A tumor radius of 0.2 mm can be measured by using this method. Ultra-pure water narrowed the impedance of normal and abnormal tissue significantly, while nanogold had performed well at increasing the difference, as also shown by the experiments. Based on the results of the numerical simulation analysis and experiments, nanoparticles with low conduction can be used in EIT when the tumor is located in lower-impedance tissue, such as subcutaneous layers, glands, and muscle, to enhance accuracy.

Tumor location

A prerequisite of EIT is the obvious differences in electrical characteristics between tumors and healthy tissue.16 However, there are various types of normal tissue, such as glands, skin, muscle, and fat. They also have different electricity-conducting capacities. Therefore, the measurement results must be different due to different tumor-infiltrating locations. We hope that special sensitizers for different tumor-infiltrating locations can enlarge the discernible gap between normal and abnormal tissue, thus enhancing image quality.

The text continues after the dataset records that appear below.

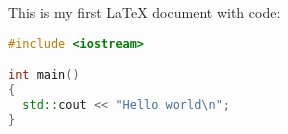 \documentclass{article}
\begin{document}
This is my first LaTeX document with code:

\begin{lstlisting}[language=C++,showstringspaces=false,frame=single]
#include <iostream>

int main()
{
  std::cout << "Hello world\n";
}
\end{lstlisting}
\end{document}
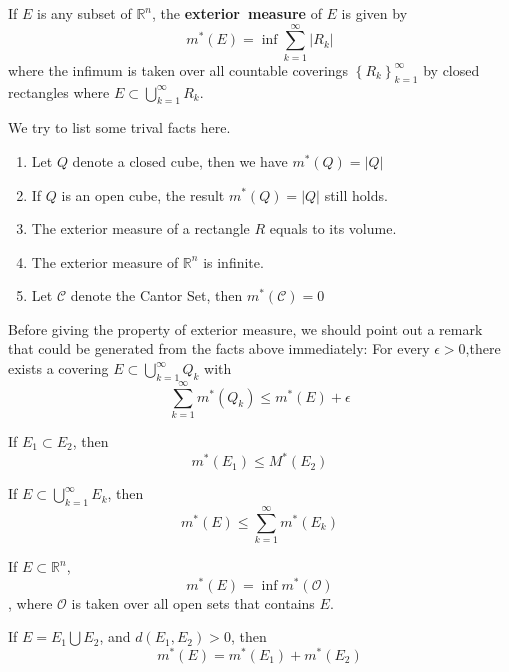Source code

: \documentclass{ctexbook}
\begin{document}
\begin{define}
    If $E$ is any subset of $\mathbb{R}^n$, the \textbf{exterior~measure} of $E$ is given by
    \[m^*(E)=\inf\sum\limits_{k=1}^{\infty}\left|R_k\right|\]
    where the infimum is taken over all countable coverings $\left\{R_k\right\}_{k=1}^{\infty}$ by closed rectangles where 
    $E \subset \bigcup\limits_{k=1}^{\infty}R_k$.
\end{define}

\begin{fact}
    We try to list some trival facts here.
    \begin{enumerate}
        \item Let $Q$ denote a closed cube, then we have $m^*(Q) = \left\lvert Q\right\rvert $
        \item If $Q$ is an open cube, the result $m^*(Q) = \left\lvert Q\right\rvert $ still holds.
        \item The exterior measure of a rectangle $R$ equals to its volume.
        \item The exterior measure of $\mathbb{R}^n$ is infinite.
        \item Let $\mathcal{C} $ denote the Cantor Set, then $m^*(\mathcal{C})=0$
    \end{enumerate}
\end{fact}

Before giving the property of exterior measure, we should point out a remark that could be generated from the facts above
immediately: 
For every $\epsilon>0$,there exists a covering $E \subset \bigcup\limits_{k=1}^{\infty}Q_k$ with
\[\sum\limits_{k=1}^{\infty}m^*(Q_k) \leq m^*(E)+\epsilon\]

\begin{prop}[Monotonicity]
    If $E_1 \subset E_2$, then \[m^*(E_1) \leq M^*(E_2)\]
\end{prop}

\begin{prop}
    If $E \subset \bigcup\limits_{k=1}^{\infty}E_k$, then \[m^*(E) \leq \sum\limits_{k=1}^{\infty}m^*(E_k)\]
\end{prop}

\begin{prop}
    \label{sec exterior measure:open set}
    If $E \subset \mathbb{R}^n$, \[m^*(E) = \inf m^*(\mathcal{O} )\], where $\mathcal{O} $ is taken over all open sets
    that contains $E$.
\end{prop}

\begin{prop}
    If $E=E_1\bigcup E_2$, and $d(E_1,E_2) > 0$, then \[m^*(E) = m^*(E_1)+m^*(E_2)\]
\end{prop}
\end{document}
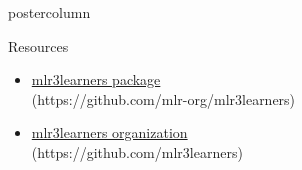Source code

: \documentclass{beamer}
\begin{document}
\begin{withoutheader}
\begin{frame}[fragile]{}
\begin{columns}
\begin{column}{.245\textwidth}
\begin{beamercolorbox}[center]{postercolumn}
\begin{minipage}{.98\textwidth}
{\begin{myblock}{Resources}
\begin{itemize}
								\item \href{https://github.com/mlr-org/mlr3learners}{mlr3learners package}\\ (https://github.com/mlr-org/mlr3learners)
								\item \href{https://github.com/mlr3learners}{mlr3learners organization}\\ (https://github.com/mlr3learners)
							\end{itemize}
						\end{myblock}
					\vfill}
				\end{minipage}
			\end{beamercolorbox}
		\end{column}
	\end{columns}
\end{frame}
\end{withoutheader}
\end{document}
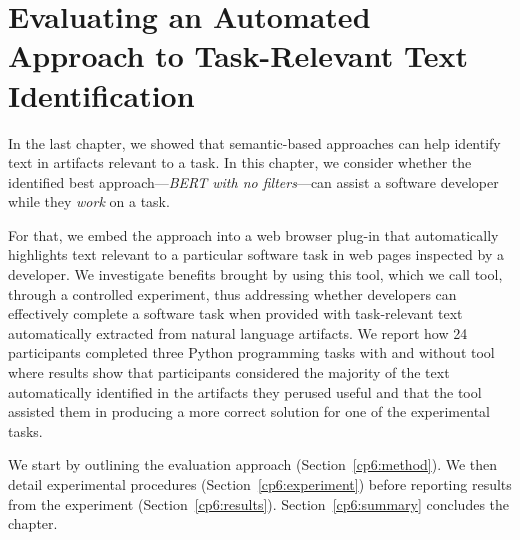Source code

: \setcounter{chapter}{5}


\chapter{Evaluating an Automated Approach to Task-Relevant Text Identification}
\label{ch:assisting}


In the last chapter, we showed that semantic-based approaches can help identify text in artifacts relevant to a task. 
In this chapter, we consider whether the identified best approach---\textit{BERT with no filters}---can assist a software developer while they \textit{work} on a task.





For that, we embed the approach into a web browser plug-in that automatically highlights 
text relevant to a particular software task in web pages inspected by a developer.
We investigate benefits brought by using this tool, which we call \acs{tool}, through a controlled experiment,
thus addressing whether developers can effectively complete a software task 
when provided with task-relevant text automatically extracted from natural language artifacts. 
We report how  24 participants completed three Python programming tasks 
with and without \acs{tool}
where results show that participants considered the majority of the text automatically identified in the artifacts 
they perused useful and that 
the tool assisted them in producing a more correct solution for one of the experimental tasks.



We start by outlining the evaluation approach  (Section~\ref{cp6:method}). We then
detail experimental procedures  (Section~\ref{cp6:experiment}) before reporting
results from the experiment 
(Section~\ref{cp6:results}).
Section~\ref{cp6:summary} concludes the chapter.
















% 

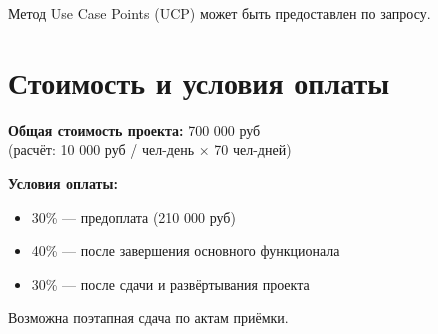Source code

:\documentclass[14pt, russian]{matmex-diploma-custom}
\begin{document}
\bigskip

Метод Use Case Points (UCP) может быть предоставлен по запросу.


\section{Стоимость и условия оплаты}

\textbf{Общая стоимость проекта:} 700 000 руб \\
(расчёт: 10 000 руб / чел-день × 70 чел-дней)

\bigskip

\textbf{Условия оплаты:}
\begin{itemize}[noitemsep]
    \item 30\% — предоплата (210 000 руб)
    \item 40\% — после завершения основного функционала
    \item 30\% — после сдачи и развёртывания проекта
\end{itemize}

Возможна поэтапная сдача по актам приёмки.
\end{document}
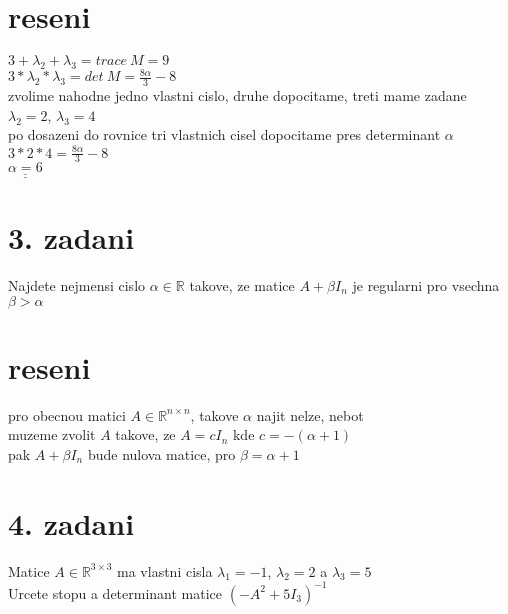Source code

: \documentclass[a4paper]{article}
\def\doubleunderline#1{\underline{\underline{#1}}}
\begin{document}
\section*{reseni}
$3+\lambda_2+\lambda_3=trace~M=9$\\
$3*\lambda_2*\lambda_3=det~M=\frac{8\alpha}{3}-8$\\
zvolime nahodne jedno vlastni cislo, druhe dopocitame, treti mame zadane\\
$\lambda_2=2$, $\lambda_3=4$\\
po dosazeni do rovnice tri vlastnich cisel dopocitame pres determinant $\alpha$\\
$3*2*4=\frac{8\alpha}{3}-8$\\
$\doubleunderline{\alpha=6}$\\













\section*{3. zadani}
Najdete nejmensi cislo $\alpha \in \mathbb{R}$ takove, ze matice 
$A+\beta I_n$ je regularni pro vsechna $\beta > \alpha$\\

\section*{reseni}
pro obecnou matici $A\in\mathbb{R}^{n\times n}$,
takove $\alpha$ najit nelze, nebot\\
muzeme zvolit $A$ takove, ze $A = cI_n$ kde $c=-(\alpha+1)$\\
pak $A + \beta I_n$ bude nulova matice, pro $\beta=\alpha+1$













\section*{4. zadani}
Matice $A\in\mathbb{R}^{3\times3}$ ma vlastni cisla
$\lambda_1=-1$, $\lambda_2=2$ a $\lambda_3=5$\\
Urcete stopu a determinant matice $(-A^2+5I_3)^{-1}$ 
\end{document}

Figure 6 shows the differing electric field analysis results for different sensitizers for different tissue infiltrations. We selected the fatty infiltration model and the gland infiltration model – the tumors in fat tissue or in gland tissue. Figure 6 shows how the effect of nanogold as the sensitizer is better than other sensitizers or the original model (ie, with nothing added before measurement) in the fatty infiltration model. However, in the gland infiltration model, the results were different, and the effect of ultra-pure water was better than the other sensitizers we used. When we used the sensitizer to enhance electrical impedance detection, we needed to choose different sensitizers according to which objects were being observed.

Figure 6

Different influence of sensitizers for different infiltration tissues. (A) is the fatty infiltration model; (B) is the gland infiltration model.

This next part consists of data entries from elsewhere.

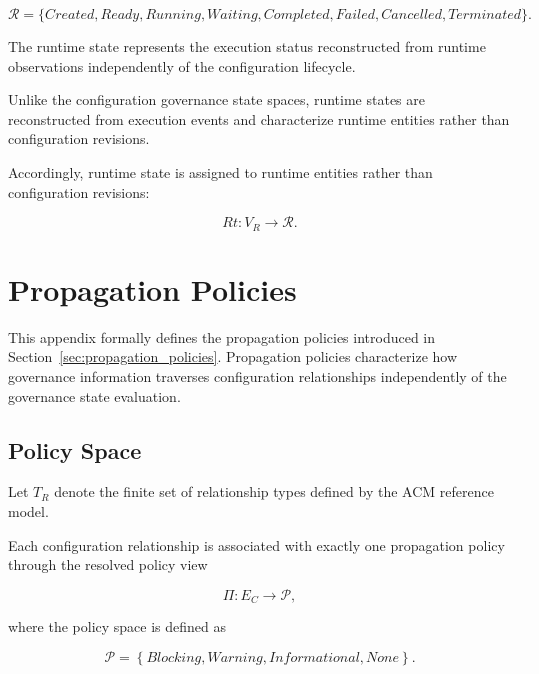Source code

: \documentclass[10pt]{article}
\begin{document}
\begin{equation}
	\mathcal{R}=
	\{
	Created,
	Ready,
	Running,
	Waiting,
	Completed,
	Failed,
	Cancelled,
	Terminated
	\}.
	\label{eq:runtime_space}
\end{equation}

The runtime state represents the execution status reconstructed from runtime observations independently of the configuration lifecycle.

Unlike the configuration governance state spaces, runtime states are reconstructed from execution events and characterize runtime entities rather than configuration revisions.

Accordingly, runtime state is assigned to runtime entities rather than
configuration revisions:

\begin{equation}
	Rt:V_R\rightarrow\mathcal{R}.
	\label{eq:runtime_state_assignment}
\end{equation}

\section{Propagation Policies}
\label{appendix:propagation_policies}

This appendix formally defines the propagation policies introduced in Section~\ref{sec:propagation_policies}. Propagation policies characterize how governance information traverses configuration relationships independently of the governance state evaluation.

\subsection{Policy Space}

Let $T_R$ denote the finite set of relationship types defined by the ACM reference model.

Each configuration relationship is associated with exactly one propagation policy through the resolved policy view

\begin{equation}
	\Pi:E_C\rightarrow\mathcal P,
	\label{eq:policy_mapping_formal}
\end{equation}

where the policy space is defined as

\begin{equation}
	\mathcal{P}=
	\left\{
	\textit{Blocking},
	\textit{Warning},
	\textit{Informational},
	\textit{None}
	\right\}.
	\label{eq:policy_set}
\end{equation}
\end{document}
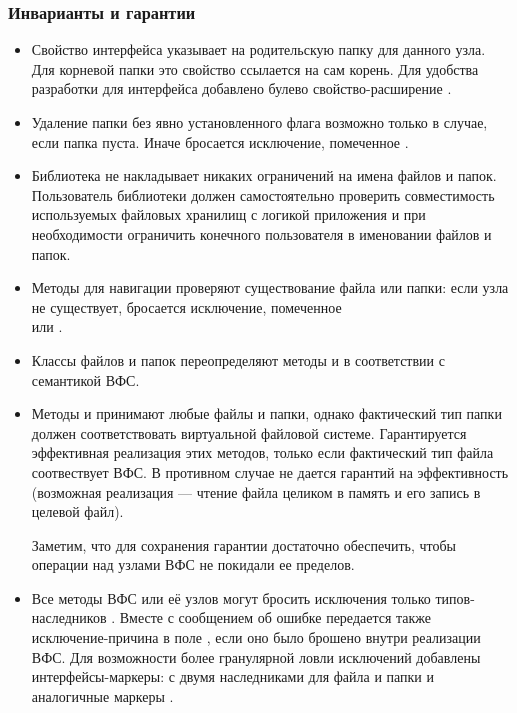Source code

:   \subsubsection{Инварианты и гарантии}
    \begin{itemize}
    \item Свойство  интерфейса  указывает на родительскую папку для данного узла. Для корневой папки это свойство ссылается на сам корень. Для удобства разработки для интерфейса  добавлено булево свойство-расширение .
    
    \item Удаление папки без явно установленного флага  возможно только в случае, если папка пуста. Иначе бросается исключение, помеченное .

    \item Библиотека не накладывает никаких ограничений на имена файлов и папок. Пользователь библиотеки должен самостоятельно проверить совместимость используемых файловых хранилищ с логикой приложения и при необходимости ограничить конечного пользователя в именовании файлов и папок.

    \item Методы для навигации проверяют существование файла или папки: если узла не существует, бросается исключение, помеченное\\  или .

    \item Классы файлов и папок переопределяют методы  и  в соответствии с семантикой ВФС.

    \item Методы  и  принимают любые файлы и папки, однако фактический тип папки должен соответствовать виртуальной файловой системе. Гарантируется эффективная реализация этих методов, только если фактический тип файла соотвествует ВФС. В противном случае не дается гарантий на эффективность (возможная реализация --- чтение файла целиком в память и его запись в целевой файл). 

    Заметим, что для сохранения гарантии достаточно обеспечить, чтобы операции над узлами ВФС не покидали ее пределов.

    \item Все методы ВФС или её узлов могут бросить исключения только типов-наследников . Вместе с сообщением об ошибке передается также исключение-причина в поле , если оно было брошено внутри реализации ВФС.
    Для возможности более гранулярной ловли исключений добавлены интерфейсы-маркеры:  с двумя наследниками для файла и папки и аналогичные маркеры .

    \end{itemize}

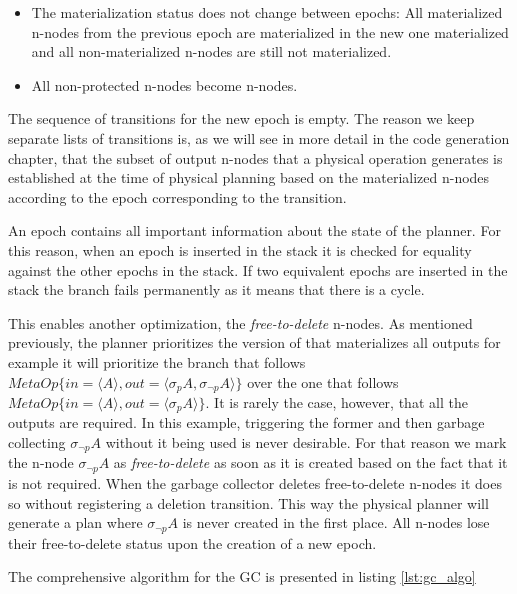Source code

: \begin{itemize}
\item The materialization status does not change between epochs: All
  materialized n-nodes from the previous epoch are materialized in the
  new one materialized and all non-materialized n-nodes are still not
  materialized.
\item All non-protected  n-nodes become 
  n-nodes.
\end{itemize}

The sequence of transitions for the new epoch is empty. The reason we
keep separate lists of transitions is, as we will see in more detail
in the code generation chapter, that the subset of output n-nodes that a
physical operation generates is established at the time of physical
planning based on the materialized n-nodes according to the epoch
corresponding to the transition.

An epoch contains all important information about the state of the
planner. For this reason, when an epoch is inserted in the stack it is
checked for equality against the other epochs in the stack. If two
equivalent epochs are inserted in the stack the branch fails
permanently as it means that there is a cycle.

This enables another optimization, the \emph{free-to-delete} n-nodes. As
mentioned previously, the planner prioritizes the version of
 that materializes all outputs for example it will
prioritize the branch that follows
\(MetaOp\{in=\langle A \rangle, out=\langle \sigma_p A, \sigma_{\neg
  p} A \rangle \}\) over the one that follows
\(MetaOp\{in=\langle A \rangle, out=\langle \sigma_p A \rangle
\}\). It is rarely the case, however, that all the outputs are
required. In this example,
triggering the former  and then garbage collecting
\(\sigma_{\neg p} A\) without it being used is never desirable. For
that reason we mark the n-node \(\sigma_{\neg p} A\) as
\emph{free-to-delete} as soon as it is created based on the fact that
it is not required. When the garbage collector deletes free-to-delete
n-nodes it does so without registering a deletion transition. This way
the physical planner will generate a plan where \(\sigma_{\neg p} A\)
is never created in the first place. All n-nodes lose their
free-to-delete status upon the creation of a new epoch.

The comprehensive algorithm for the GC is presented in listing
\ref{lst:gc_algo}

Sensitizer-material safety and further development

Undeniably, biological diagnostic detection with nanoparticles has been under considerable development and shows great potential. But there are still some issues to explore. Safety is the most important characteristic of medical materials. We look forward to the chosen sensitizers’ both achieving maximum enhancement of EIT imaging quality and meeting criteria of biological safety evaluations. Materials science and biomedical medicine are becoming more and more closely linked. The biological applications of nanomaterials have achieved much, developed significant momentum, and shown huge potential for further development. However, the application of nanomaterials is still very limited, especially in the biomedical field; large numbers of clinical trials are needed for confirmation of the results of animal experiments. Nanomaterials are easy to move in the biological body’s rapid metabolism due to their exceptionally small size, which can reduce the harm from side effects. Using nanoparticles as sensitizers in EIT technology not only increases the range of nanomaterial applications, but also improves EIT safety and effectiveness in the clinical setting.

Conclusion

In this study, a new concept of sensitizers for EIT has been proposed for improving the signal-to-noise ratio in electrical impedance measurements. To validate the effects of different sensitizers, finite element analysis and animal experiments were conducted. We compared normal saline, nanoparticles, and distilled water as sensitizer materials, and showed that different materials have obviously different effects on the electrical properties of tissue. In addition, we believe that using nanoparticles as sensitizers in some tumor locations can more effectively enhance the quality of EIT images. Nanosensitizers have the potential to improve the accuracy of EIT technology and thus make the dream of applying EIT technology to early tumor diagnosis come true.

We believe the application of nanomaterial sensitizers to electrical impedance measurements is both a promising new technology for decreasing diagnostic uncertainty and a feasible way to attempt electrical impedance imaging in the biomedical field. Overall, more experimental and theoretical analyses are needed to demonstrate their effects in clinical applications.